I mean, it’s great to have a few travel mementos that bring a smile every time you look at them, don’t get me wrong, but books contain whole worlds—the lives and journeys of beloved friends we’ve admired and empathized and learned from. The joy quotient is just through the roof. Libraries and bookstores spark so much joy that they might as well be actual infernos of happiness. (Is that a little Fahrenheit 451? Maybe. But you get the idea.) And if your house just happens to resemble a library or bookstore…all the better!
I especially appreciated that she invoked Fahrenheit 451.
Writing for The Guardian, Anakana Scholfield reminds us that not every book we read is going to spark joy, and sometimes this is a very good thing:
The metric of objects only “sparking joy” is deeply problematic when applied to books. The definition of joy (for the many people yelling at me on Twitter, who appear to have Konmari’d their dictionaries) is: “A feeling of great pleasure and happiness, a thing that causes joy, success or satisfaction.” This is a ludicrous suggestion for books. Literature does not exist only to provoke feelings of happiness or to placate us with its pleasure; art should also challenge and perturb us.
We live in a frantic, goal-obsessed, myopic time. Everything undertaken has to have a purpose, outcome or a destination, or it’s invalid. But art doesn’t care a noodle about your Apple watch, your fitness goals, active lifestyle, right swipes, career and surrender on black pudding. Art will be around far longer than Kondo’s books remain in print. Art exists on its own terms and untidy timeline.
As for culling one’s unread books – while that may be essential for reducing fire and tripping hazards, it is certainly not a satisfying engagement with the possibilities of literature. (Unless it’s self-help or golf, in which case, toss it.) Success is, eventually, actually reading your unread books, or at least holding on to them long enough that they have the chance to satisfy, dissatisfy or dement you. Unread books are imagined reading futures, not an indication of failure.

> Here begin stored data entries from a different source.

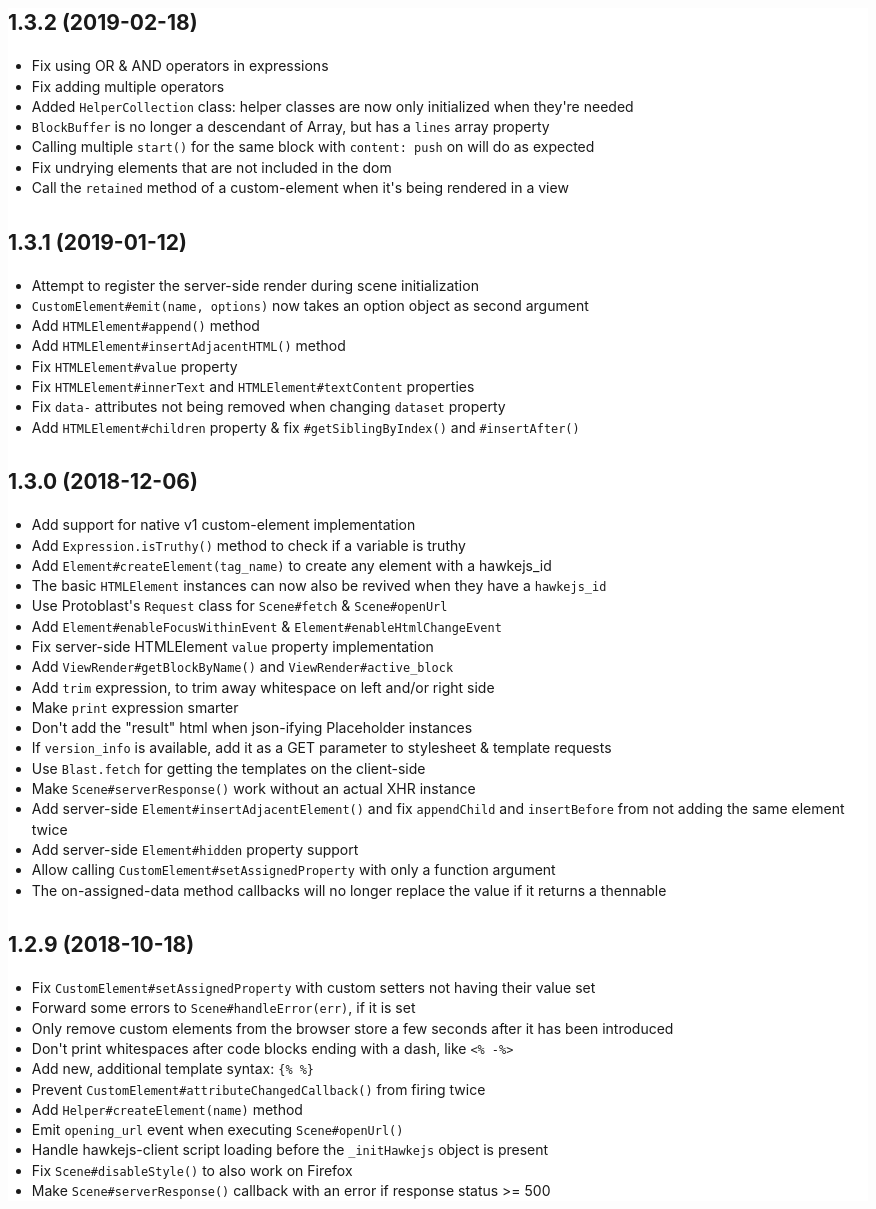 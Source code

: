 ## 1.3.2 (2019-02-18)

* Fix using OR & AND operators in expressions
* Fix adding multiple operators
* Added `HelperCollection` class: helper classes are now only initialized when they're needed
* `BlockBuffer` is no longer a descendant of Array, but has a `lines` array property
* Calling multiple `start()` for the same block with `content: push` on will do as expected
* Fix undrying elements that are not included in the dom
* Call the `retained` method of a custom-element when it's being rendered in a view

## 1.3.1 (2019-01-12)

* Attempt to register the server-side render during scene initialization
* `CustomElement#emit(name, options)` now takes an option object as second argument
* Add `HTMLElement#append()` method
* Add `HTMLElement#insertAdjacentHTML()` method
* Fix `HTMLElement#value` property
* Fix `HTMLElement#innerText` and `HTMLElement#textContent` properties
* Fix `data-` attributes not being removed when changing `dataset` property
* Add `HTMLElement#children` property & fix `#getSiblingByIndex()` and `#insertAfter()`

## 1.3.0 (2018-12-06)

* Add support for native v1 custom-element implementation
* Add `Expression.isTruthy()` method to check if a variable is truthy
* Add `Element#createElement(tag_name)` to create any element with a hawkejs_id
* The basic `HTMLElement` instances can now also be revived when they have a `hawkejs_id`
* Use Protoblast's `Request` class for `Scene#fetch` & `Scene#openUrl`
* Add `Element#enableFocusWithinEvent` & `Element#enableHtmlChangeEvent`
* Fix server-side HTMLElement `value` property implementation
* Add `ViewRender#getBlockByName()` and `ViewRender#active_block`
* Add `trim` expression, to trim away whitespace on left and/or right side
* Make `print` expression smarter
* Don't add the "result" html when json-ifying Placeholder instances
* If `version_info` is available, add it as a GET parameter to stylesheet & template requests
* Use `Blast.fetch` for getting the templates on the client-side
* Make `Scene#serverResponse()` work without an actual XHR instance
* Add server-side `Element#insertAdjacentElement()` and fix `appendChild` and `insertBefore` from not adding the same element twice
* Add server-side `Element#hidden` property support
* Allow calling `CustomElement#setAssignedProperty` with only a function argument
* The on-assigned-data method callbacks will no longer replace the value if it returns a thennable

## 1.2.9 (2018-10-18)

* Fix `CustomElement#setAssignedProperty` with custom setters not having their value set
* Forward some errors to `Scene#handleError(err)`, if it is set
* Only remove custom elements from the browser store a few seconds after it has been introduced
* Don't print whitespaces after code blocks ending with a dash, like `<% -%>`
* Add new, additional template syntax: `{% %}`
* Prevent `CustomElement#attributeChangedCallback()` from firing twice
* Add `Helper#createElement(name)` method
* Emit `opening_url` event when executing `Scene#openUrl()`
* Handle hawkejs-client script loading before the `_initHawkejs` object is present
* Fix `Scene#disableStyle()` to also work on Firefox
* Make `Scene#serverResponse()` callback with an error if response status >= 500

Some of the most rewarding books I own, beginning with my Bible, have grieved, challenged, and stretched me in the most painful yet rewarding ways. Several are worth re-reading again and again, sharing with friends, and passing along to my children and their children.
Despite my predilection for book collection, I am a fervent supporter of local libraries and encourage their patronage for books that we enjoy exploring which are, for whatever reasons, not worth retaining in our personal libraries.
The bigger takeaway from all of this is that each of us, rather than being carried away by the cultural wave of the moment, needs to use wisdom and discretion when it comes to what we own, how we spend our money, and how we decide which experts of the moment are worth listening to.The way I feel about my books is the way my husband feels about his tools. Some of the more obscure specialty tools might only be used yearly, but when needed, they are worth every penny and whatever bit of space they occupy.
Materialism and collection of worthless clutter is expensive and causes unnecessary stress. That’s something most all agree on. How we approach Marie Kondo’s needed invitation to examine our relationship with our stuff will be as varied as each of our homes and families.
How many books in your library are you willing to part with?